UN human rights expert condemns “defamatory” Iran press report
GENEVA (24 April 2017) – The United Nations Special Rapporteur on the situation of human rights in the Islamic Republic of Iran, Asma Jahangir, has denounced a report published by the Iranian News Agency (IRNA) alleging that she was planning to undertake a visit to Saudi Arabia in order to defame the authorities in Tehran.
The report also suggested that Ms. Jahangir intended to carry out the mission on behalf of military interests. But the Special Rapporteur has condemned and vehemently denied the news item.
“I am appalled by this fabricated and malicious news story which is clearly aimed at compromising my integrity and independence, both of which are recognized internationally,” said Ms. Jahangir.
“Anyone who has a substantive disagreement with a Special Rapporteur’s assessment can always express their doubts. However, it is unacceptable for mandate holders to be subjected to defamation campaigns when discharging their duties, which are established by the United Nations Human Rights Council,” she stressed.
“These accusations unfortunately reinforce the assessment I made in my first report to the UN Human Rights Council about the climate of fear which exists in Iran, where similar methods are used to silence those expressing dissenting opinions,” she added.
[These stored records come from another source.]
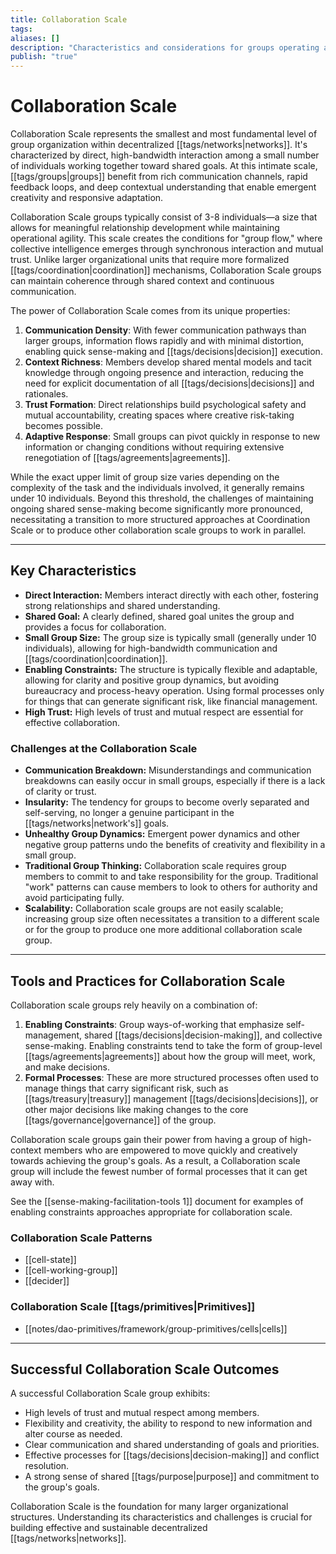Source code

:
 ```yaml
---
title: Collaboration Scale
tags: 
aliases: []
description: "Characteristics and considerations for groups operating at the Collaboration Scale."
publish: "true"
---
```

# Collaboration Scale


Collaboration Scale represents the smallest and most fundamental level of group organization within decentralized [[tags/networks|networks]]. It's characterized by direct, high-bandwidth interaction among a small number of individuals working together toward shared goals. At this intimate scale, [[tags/groups|groups]] benefit from rich communication channels, rapid feedback loops, and deep contextual understanding that enable emergent creativity and responsive adaptation.

Collaboration Scale groups typically consist of 3-8 individuals—a size that allows for meaningful relationship development while maintaining operational agility. This scale creates the conditions for "group flow," where collective intelligence emerges through synchronous interaction and mutual trust. Unlike larger organizational units that require more formalized [[tags/coordination|coordination]] mechanisms, Collaboration Scale groups can maintain coherence through shared context and continuous communication.

The power of Collaboration Scale comes from its unique properties:

1. **Communication Density**: With fewer communication pathways than larger groups, information flows rapidly and with minimal distortion, enabling quick sense-making and [[tags/decisions|decision]] execution.
2. **Context Richness**: Members develop shared mental models and tacit knowledge through ongoing presence and interaction, reducing the need for explicit documentation of all [[tags/decisions|decisions]] and rationales.
3. **Trust Formation**: Direct relationships build psychological safety and mutual accountability, creating spaces where creative risk-taking becomes possible.
4. **Adaptive Response**: Small groups can pivot quickly in response to new information or changing conditions without requiring extensive renegotiation of [[tags/agreements|agreements]].

While the exact upper limit of group size varies depending on the complexity of the task and the individuals involved, it generally remains under 10 individuals. Beyond this threshold, the challenges of maintaining ongoing shared sense-making become significantly more pronounced, necessitating a transition to more structured approaches at Coordination Scale or to produce other collaboration scale groups to work in parallel.

---

## Key Characteristics

- **Direct Interaction:** Members interact directly with each other, fostering strong relationships and shared understanding.
- **Shared Goal:** A clearly defined, shared goal unites the group and provides a focus for collaboration.
- **Small Group Size:** The group size is typically small (generally under 10 individuals), allowing for high-bandwidth communication and [[tags/coordination|coordination]].
- **Enabling Constraints:** The structure is typically flexible and adaptable, allowing for clarity and positive group dynamics, but avoiding bureaucracy and process-heavy operation. Using formal processes only for things that can generate significant risk, like financial management.
- **High Trust:** High levels of trust and mutual respect are essential for effective collaboration.

### Challenges at the Collaboration Scale

- **Communication Breakdown:** Misunderstandings and communication breakdowns can easily occur in small groups, especially if there is a lack of clarity or trust.
- **Insularity:** The tendency for groups to become overly separated and self-serving, no longer a genuine participant in the [[tags/networks|network's]] goals.
- **Unhealthy Group Dynamics:** Emergent power dynamics and other negative group patterns undo the benefits of creativity and flexibility in a small group.
- **Traditional Group Thinking:** Collaboration scale requires group members to commit to and take responsibility for the group. Traditional "work" patterns can cause members to look to others for authority and avoid participating fully.
- **Scalability:** Collaboration scale groups are not easily scalable; increasing group size often necessitates a transition to a different scale or for the group to produce one more additional collaboration scale group.

---

## Tools and Practices for Collaboration Scale

Collaboration scale groups rely heavily on a combination of:

1. **Enabling Constraints**: Group ways-of-working that emphasize self-management, shared [[tags/decisions|decision-making]], and collective sense-making. Enabling constraints tend to take the form of group-level [[tags/agreements|agreements]] about how the group will meet, work, and make decisions.
2. **Formal Processes**: These are more structured processes often used to manage things that carry significant risk, such as [[tags/treasury|treasury]] management [[tags/decisions|decisions]], or other major decisions like making changes to the core [[tags/governance|governance]] of the group.

Collaboration scale groups gain their power from having a group of high-context members who are empowered to move quickly and creatively towards achieving the group's goals. As a result, a Collaboration scale group will include the fewest number of formal processes that it can get away with.

See the [[sense-making-facilitation-tools 1]] document for examples of enabling constraints approaches appropriate for collaboration scale.

### Collaboration Scale Patterns

- [[cell-state]] 
- [[cell-working-group]] 
- [[decider]]

### Collaboration Scale [[tags/primitives|Primitives]]

- [[notes/dao-primitives/framework/group-primitives/cells|cells]]

---

## Successful Collaboration Scale Outcomes

A successful Collaboration Scale group exhibits:

- High levels of trust and mutual respect among members.
- Flexibility and creativity, the ability to respond to new information and alter course as needed.
- Clear communication and shared understanding of goals and priorities.
- Effective processes for [[tags/decisions|decision-making]] and conflict resolution.
- A strong sense of shared [[tags/purpose|purpose]] and commitment to the group's goals.

Collaboration Scale is the foundation for many larger organizational structures. Understanding its characteristics and challenges is crucial for building effective and sustainable decentralized [[tags/networks|networks]].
The Special Rapporteur reiterated that campaigns of vilification would neither put her on the defensive nor compromise her independence in reporting the challenges faced by Iranians with regard to their rights, dignity and freedoms.
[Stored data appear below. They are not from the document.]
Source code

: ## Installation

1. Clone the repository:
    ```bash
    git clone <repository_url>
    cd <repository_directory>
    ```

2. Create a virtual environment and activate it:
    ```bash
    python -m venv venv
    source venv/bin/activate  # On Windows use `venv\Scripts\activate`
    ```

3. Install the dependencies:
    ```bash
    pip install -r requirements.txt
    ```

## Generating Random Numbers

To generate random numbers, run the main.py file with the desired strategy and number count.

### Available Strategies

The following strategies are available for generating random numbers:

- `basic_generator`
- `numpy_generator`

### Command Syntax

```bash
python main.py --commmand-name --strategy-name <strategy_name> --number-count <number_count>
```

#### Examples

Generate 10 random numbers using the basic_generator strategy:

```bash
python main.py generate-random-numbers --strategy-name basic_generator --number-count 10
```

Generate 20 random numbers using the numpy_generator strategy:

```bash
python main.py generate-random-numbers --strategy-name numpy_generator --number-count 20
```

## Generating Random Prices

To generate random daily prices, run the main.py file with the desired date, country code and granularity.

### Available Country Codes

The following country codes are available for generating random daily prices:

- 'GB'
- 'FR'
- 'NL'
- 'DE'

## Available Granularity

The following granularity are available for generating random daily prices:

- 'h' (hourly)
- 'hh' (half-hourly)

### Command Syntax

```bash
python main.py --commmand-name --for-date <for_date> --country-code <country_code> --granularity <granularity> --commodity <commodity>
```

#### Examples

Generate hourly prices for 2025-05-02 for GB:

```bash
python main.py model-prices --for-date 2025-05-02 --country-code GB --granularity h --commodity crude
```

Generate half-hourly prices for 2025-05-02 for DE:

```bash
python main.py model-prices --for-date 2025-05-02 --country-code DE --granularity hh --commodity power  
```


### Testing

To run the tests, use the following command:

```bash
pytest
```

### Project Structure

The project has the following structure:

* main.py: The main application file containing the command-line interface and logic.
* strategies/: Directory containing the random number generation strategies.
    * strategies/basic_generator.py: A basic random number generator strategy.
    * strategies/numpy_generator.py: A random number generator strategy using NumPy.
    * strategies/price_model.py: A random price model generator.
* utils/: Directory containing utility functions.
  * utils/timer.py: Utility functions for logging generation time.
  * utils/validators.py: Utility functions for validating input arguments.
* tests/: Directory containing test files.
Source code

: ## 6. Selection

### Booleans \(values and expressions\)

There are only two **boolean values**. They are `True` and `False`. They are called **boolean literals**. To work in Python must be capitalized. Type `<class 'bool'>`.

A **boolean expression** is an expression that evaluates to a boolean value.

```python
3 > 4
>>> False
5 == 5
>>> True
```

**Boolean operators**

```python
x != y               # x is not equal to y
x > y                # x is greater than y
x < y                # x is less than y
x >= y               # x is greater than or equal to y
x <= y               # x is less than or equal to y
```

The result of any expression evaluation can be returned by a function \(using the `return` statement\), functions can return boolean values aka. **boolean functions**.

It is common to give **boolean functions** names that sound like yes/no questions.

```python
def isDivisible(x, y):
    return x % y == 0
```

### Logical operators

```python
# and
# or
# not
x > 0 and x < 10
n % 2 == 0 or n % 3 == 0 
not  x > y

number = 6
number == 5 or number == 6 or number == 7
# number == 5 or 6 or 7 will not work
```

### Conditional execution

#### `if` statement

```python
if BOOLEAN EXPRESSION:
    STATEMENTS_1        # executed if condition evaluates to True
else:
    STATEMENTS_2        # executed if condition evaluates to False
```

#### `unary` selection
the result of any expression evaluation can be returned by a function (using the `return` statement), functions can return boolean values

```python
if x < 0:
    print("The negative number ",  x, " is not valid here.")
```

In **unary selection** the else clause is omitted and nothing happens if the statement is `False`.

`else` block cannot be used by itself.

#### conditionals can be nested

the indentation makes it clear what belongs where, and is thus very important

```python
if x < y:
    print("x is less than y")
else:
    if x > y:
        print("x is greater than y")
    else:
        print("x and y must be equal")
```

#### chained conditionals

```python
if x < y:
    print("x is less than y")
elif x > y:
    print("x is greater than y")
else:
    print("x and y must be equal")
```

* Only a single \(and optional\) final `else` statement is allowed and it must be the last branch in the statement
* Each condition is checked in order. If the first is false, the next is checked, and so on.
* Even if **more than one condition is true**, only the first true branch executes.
Ms. Asma Jahangir (Pakistan) was designated as the Special Rapporteur on the situation of human rights in the Islamic Republic of Iran by the Human Rights Council in September 2016. Ms. Jahangir was elected as President of the Supreme Court Bar Association of Pakistan and as Chairperson of the Human Rights Commission of Pakistan. Over the years, she has been recognized both nationally and internationally for her contribution to the cause of human rights and is a recipient of major human rights awards. She has worked extensively in the field of women’s rights, protection of religious minorities and in eliminating bonded labour. She is a former Special Rapporteur on summary executions, and on freedom of religion.
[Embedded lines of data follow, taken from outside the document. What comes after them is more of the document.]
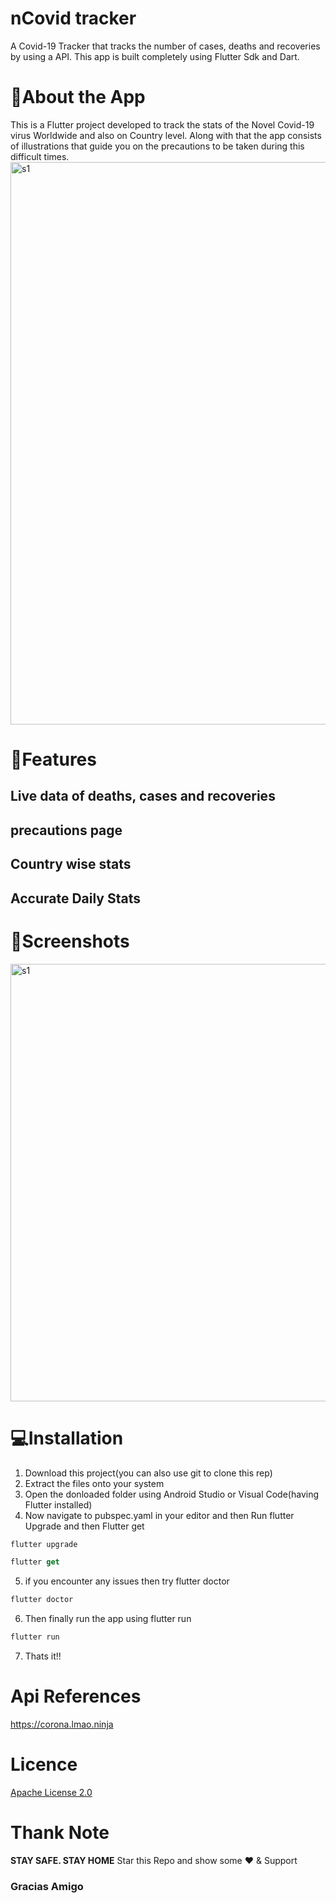 # nCovid tracker

A Covid-19 Tracker that tracks the number of cases, deaths and recoveries by using a API. This app is built completely using Flutter Sdk and Dart.

# 📜About the App

This is a Flutter project developed to track the stats of the Novel Covid-19 virus Worldwide and also on Country level. Along with that the app consists of illustrations that guide you on the precautions to be taken during this difficult times.
<img src="https://github.com/afrozshaikh25/ncovid19/blob/master/About01.png" alt="s1" width="900">

# 🚀Features
## Live data of deaths, cases and recoveries
## precautions page 
## Country wise stats 
## Accurate Daily Stats

# 📱Screenshots

<img src="https://github.com/afrozshaikh25/ncovid19/blob/master/sc01.png" alt="s1" width="700">

# 💻Installation

1) Download this project(you can also use git to clone this rep)
2) Extract the files onto your system
3) Open the donloaded folder using Android Studio or Visual Code(having Flutter installed)
4) Now navigate to pubspec.yaml in your editor and then Run flutter Upgrade and then Flutter get
```dart
flutter upgrade
```
```dart
flutter get
```
5) if you encounter any issues then try flutter doctor
```dart
flutter doctor
```
6) Then finally run the app using flutter run
```dart
flutter run
```
7) Thats it!! 

# Api References
https://corona.lmao.ninja

# Licence
<a href="https://github.com/afrozshaikh25/ncovid19/blob/master/LICENSE">Apache License 2.0</a>

# Thank Note
<b>STAY SAFE. STAY HOME</b>
Star this Repo and show some ❤️ & Support
### Gracias Amigo
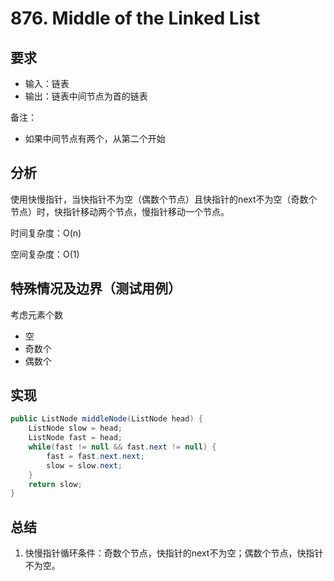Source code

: # 876. Middle of the Linked List

## 要求

- 输入：链表
- 输出：链表中间节点为首的链表

备注：
- 如果中间节点有两个，从第二个开始

## 分析
使用快慢指针，当快指针不为空（偶数个节点）且快指针的next不为空（奇数个节点）时，快指针移动两个节点，慢指针移动一个节点。

时间复杂度：O(n) 

空间复杂度：O(1)

## 特殊情况及边界（测试用例）
考虑元素个数

- 空
- 奇数个
- 偶数个

## 实现

```java
public ListNode middleNode(ListNode head) {
    ListNode slow = head;
    ListNode fast = head;
    while(fast != null && fast.next != null) {
        fast = fast.next.next;
        slow = slow.next;
    }
    return slow;
}
```

## 总结
1. 快慢指针循环条件：奇数个节点，快指针的next不为空；偶数个节点，快指针不为空。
The Special Rapporteurs and Working Groups are part of what is known as the Special Procedures of the Human Rights Council. Special Procedures, the largest body of independent experts in the UN Human Rights system, is the general name of the Council’s independent fact-finding and monitoring mechanisms that address either specific country situations or thematic issues in all parts of the world. Special Procedures’ experts work on a voluntary basis; they are not UN staff and do not receive a salary for their work. They are independent from any government or organization and serve in their individual capacity.